(Record set begins)

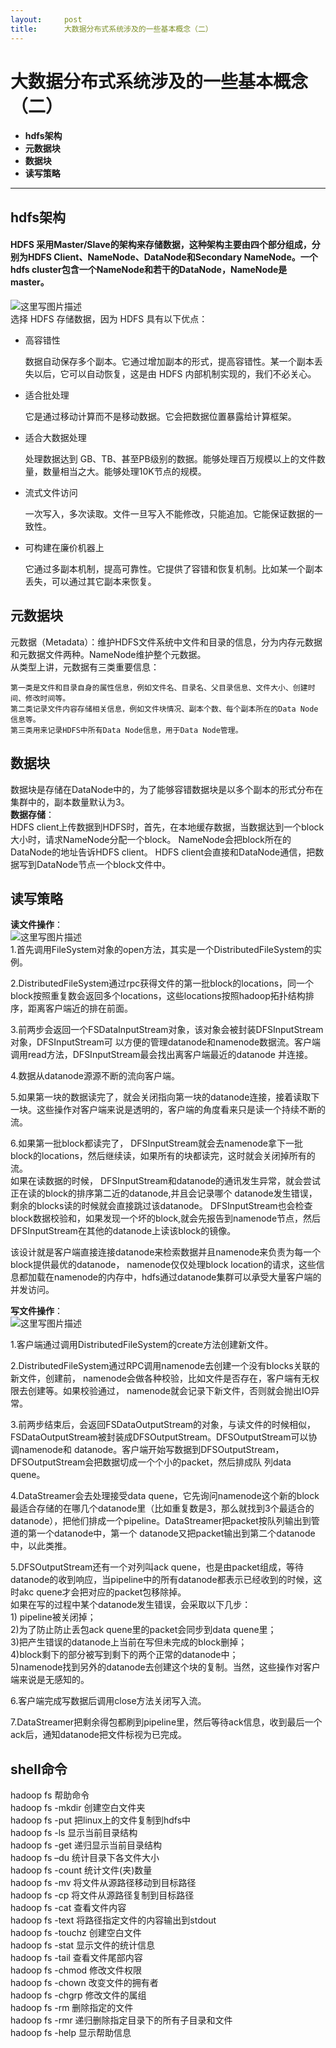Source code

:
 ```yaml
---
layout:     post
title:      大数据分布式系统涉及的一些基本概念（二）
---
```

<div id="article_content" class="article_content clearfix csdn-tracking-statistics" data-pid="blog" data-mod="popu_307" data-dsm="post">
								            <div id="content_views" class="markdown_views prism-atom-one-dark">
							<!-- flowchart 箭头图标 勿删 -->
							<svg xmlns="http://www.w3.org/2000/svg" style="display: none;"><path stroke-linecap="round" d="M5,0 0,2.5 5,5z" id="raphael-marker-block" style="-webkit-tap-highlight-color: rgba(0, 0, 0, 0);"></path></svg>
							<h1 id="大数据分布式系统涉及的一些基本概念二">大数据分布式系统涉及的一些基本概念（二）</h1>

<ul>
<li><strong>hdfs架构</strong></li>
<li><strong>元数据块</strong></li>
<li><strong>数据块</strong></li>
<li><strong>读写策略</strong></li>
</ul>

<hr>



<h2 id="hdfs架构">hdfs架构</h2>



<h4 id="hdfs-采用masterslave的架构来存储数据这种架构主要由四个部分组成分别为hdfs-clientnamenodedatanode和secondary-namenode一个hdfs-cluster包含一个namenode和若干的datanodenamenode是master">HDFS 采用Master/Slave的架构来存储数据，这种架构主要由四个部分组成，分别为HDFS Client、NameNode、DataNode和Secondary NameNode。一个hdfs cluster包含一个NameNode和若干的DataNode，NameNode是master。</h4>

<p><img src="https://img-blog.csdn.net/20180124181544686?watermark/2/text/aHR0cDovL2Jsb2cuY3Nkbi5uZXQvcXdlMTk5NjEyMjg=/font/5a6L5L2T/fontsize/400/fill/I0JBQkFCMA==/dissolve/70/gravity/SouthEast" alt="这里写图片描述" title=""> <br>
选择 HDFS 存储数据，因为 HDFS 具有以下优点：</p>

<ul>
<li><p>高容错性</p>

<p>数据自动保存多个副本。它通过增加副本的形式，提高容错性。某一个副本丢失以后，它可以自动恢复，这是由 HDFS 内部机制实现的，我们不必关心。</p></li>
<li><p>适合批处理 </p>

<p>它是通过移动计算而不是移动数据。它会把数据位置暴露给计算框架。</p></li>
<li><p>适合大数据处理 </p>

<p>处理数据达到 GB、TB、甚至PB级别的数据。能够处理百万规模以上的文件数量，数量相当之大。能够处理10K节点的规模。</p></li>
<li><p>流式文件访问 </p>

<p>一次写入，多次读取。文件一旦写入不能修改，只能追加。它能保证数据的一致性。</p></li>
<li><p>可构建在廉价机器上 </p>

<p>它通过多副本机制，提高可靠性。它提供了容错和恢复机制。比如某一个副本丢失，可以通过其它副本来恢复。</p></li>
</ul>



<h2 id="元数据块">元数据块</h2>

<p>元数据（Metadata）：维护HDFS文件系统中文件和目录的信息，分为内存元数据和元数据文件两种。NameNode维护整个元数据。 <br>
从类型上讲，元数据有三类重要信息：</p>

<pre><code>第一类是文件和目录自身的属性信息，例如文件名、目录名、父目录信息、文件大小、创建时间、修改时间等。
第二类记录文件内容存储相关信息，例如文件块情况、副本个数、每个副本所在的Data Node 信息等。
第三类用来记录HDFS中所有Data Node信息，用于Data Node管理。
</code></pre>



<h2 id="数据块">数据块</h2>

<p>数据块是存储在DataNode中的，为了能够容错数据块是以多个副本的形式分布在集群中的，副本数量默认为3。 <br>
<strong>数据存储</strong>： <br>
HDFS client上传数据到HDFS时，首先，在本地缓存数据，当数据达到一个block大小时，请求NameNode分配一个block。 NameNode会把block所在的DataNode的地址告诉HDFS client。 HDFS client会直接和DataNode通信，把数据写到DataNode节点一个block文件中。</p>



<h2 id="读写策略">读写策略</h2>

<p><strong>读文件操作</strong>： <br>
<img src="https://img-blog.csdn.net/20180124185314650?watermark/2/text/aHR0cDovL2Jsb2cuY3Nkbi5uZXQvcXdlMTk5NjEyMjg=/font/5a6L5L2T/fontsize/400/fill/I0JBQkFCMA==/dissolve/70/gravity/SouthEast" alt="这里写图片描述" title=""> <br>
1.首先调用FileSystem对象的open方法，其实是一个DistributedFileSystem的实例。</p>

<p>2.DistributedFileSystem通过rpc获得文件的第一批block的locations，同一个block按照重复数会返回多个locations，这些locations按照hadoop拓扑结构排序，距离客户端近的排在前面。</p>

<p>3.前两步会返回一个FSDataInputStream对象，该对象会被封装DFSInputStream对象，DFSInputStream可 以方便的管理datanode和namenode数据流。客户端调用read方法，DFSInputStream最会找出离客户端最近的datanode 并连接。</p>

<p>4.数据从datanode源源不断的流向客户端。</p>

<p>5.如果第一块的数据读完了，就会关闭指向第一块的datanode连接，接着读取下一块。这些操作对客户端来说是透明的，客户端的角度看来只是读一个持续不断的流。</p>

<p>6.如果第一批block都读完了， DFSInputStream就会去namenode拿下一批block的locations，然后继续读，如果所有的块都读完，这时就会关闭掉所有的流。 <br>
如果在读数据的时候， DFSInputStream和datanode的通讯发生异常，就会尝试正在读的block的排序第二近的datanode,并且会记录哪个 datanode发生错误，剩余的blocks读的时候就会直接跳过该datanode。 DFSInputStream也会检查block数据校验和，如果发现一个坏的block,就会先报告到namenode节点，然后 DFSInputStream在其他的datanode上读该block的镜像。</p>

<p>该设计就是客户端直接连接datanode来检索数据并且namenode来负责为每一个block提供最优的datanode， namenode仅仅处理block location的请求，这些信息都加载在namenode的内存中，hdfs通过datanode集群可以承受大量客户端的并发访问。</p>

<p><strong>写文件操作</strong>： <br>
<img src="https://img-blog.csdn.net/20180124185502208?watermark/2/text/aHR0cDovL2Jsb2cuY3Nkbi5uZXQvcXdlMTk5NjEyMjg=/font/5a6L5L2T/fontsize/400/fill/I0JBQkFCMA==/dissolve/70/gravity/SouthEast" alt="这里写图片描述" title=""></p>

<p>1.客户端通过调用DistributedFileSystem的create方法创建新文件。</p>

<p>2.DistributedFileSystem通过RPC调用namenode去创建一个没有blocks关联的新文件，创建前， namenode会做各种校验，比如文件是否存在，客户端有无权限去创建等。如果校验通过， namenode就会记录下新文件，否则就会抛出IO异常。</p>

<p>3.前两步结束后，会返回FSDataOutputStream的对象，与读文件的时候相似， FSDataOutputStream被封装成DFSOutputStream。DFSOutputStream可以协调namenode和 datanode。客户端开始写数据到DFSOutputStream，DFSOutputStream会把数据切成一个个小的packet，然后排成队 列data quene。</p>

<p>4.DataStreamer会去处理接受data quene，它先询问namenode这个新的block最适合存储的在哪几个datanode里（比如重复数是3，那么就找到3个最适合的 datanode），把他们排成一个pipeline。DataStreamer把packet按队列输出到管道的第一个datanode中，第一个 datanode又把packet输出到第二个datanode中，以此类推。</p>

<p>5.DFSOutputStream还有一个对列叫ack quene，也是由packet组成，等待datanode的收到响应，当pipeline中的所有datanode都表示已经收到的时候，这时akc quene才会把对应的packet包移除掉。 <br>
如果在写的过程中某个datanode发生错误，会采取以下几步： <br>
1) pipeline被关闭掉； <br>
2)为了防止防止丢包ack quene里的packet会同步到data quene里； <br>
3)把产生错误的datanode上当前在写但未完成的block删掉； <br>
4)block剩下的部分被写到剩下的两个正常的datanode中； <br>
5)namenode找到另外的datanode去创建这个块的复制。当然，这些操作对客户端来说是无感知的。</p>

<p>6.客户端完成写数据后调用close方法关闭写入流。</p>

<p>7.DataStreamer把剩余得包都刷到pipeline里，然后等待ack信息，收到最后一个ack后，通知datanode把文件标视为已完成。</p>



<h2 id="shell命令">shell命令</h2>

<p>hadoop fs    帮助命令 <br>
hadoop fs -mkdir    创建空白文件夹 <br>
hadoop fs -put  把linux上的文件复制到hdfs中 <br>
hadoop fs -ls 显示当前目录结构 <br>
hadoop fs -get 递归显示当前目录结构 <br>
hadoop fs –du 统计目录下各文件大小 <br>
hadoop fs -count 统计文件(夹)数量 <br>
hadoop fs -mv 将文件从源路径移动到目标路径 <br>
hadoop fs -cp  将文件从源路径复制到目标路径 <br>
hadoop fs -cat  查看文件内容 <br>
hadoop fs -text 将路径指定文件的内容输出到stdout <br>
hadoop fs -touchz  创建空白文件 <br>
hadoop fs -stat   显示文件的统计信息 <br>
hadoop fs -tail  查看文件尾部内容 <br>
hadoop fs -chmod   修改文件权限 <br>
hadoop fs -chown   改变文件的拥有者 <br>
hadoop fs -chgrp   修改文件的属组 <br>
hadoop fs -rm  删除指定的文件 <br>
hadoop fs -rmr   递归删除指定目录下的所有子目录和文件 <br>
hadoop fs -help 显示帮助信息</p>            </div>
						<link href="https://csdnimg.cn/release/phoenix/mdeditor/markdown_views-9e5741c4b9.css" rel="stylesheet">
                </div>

(Record set ends)

▶ **Your objective**
Where the string "fontsize" appears in a line of the listing, copy that line.

▶ **Exercise response**
<p><img src="https://img-blog.csdn.net/20180124181544686?watermark/2/text/aHR0cDovL2Jsb2cuY3Nkbi5uZXQvcXdlMTk5NjEyMjg=/font/5a6L5L2T/fontsize/400/fill/I0JBQkFCMA==/dissolve/70/gravity/SouthEast" alt="这里写图片描述" title=""> <br>
<img src="https://img-blog.csdn.net/20180124185314650?watermark/2/text/aHR0cDovL2Jsb2cuY3Nkbi5uZXQvcXdlMTk5NjEyMjg=/font/5a6L5L2T/fontsize/400/fill/I0JBQkFCMA==/dissolve/70/gravity/SouthEast" alt="这里写图片描述" title=""> <br>
<img src="https://img-blog.csdn.net/20180124185502208?watermark/2/text/aHR0cDovL2Jsb2cuY3Nkbi5uZXQvcXdlMTk5NjEyMjg=/font/5a6L5L2T/fontsize/400/fill/I0JBQkFCMA==/dissolve/70/gravity/SouthEast" alt="这里写图片描述" title=""></p>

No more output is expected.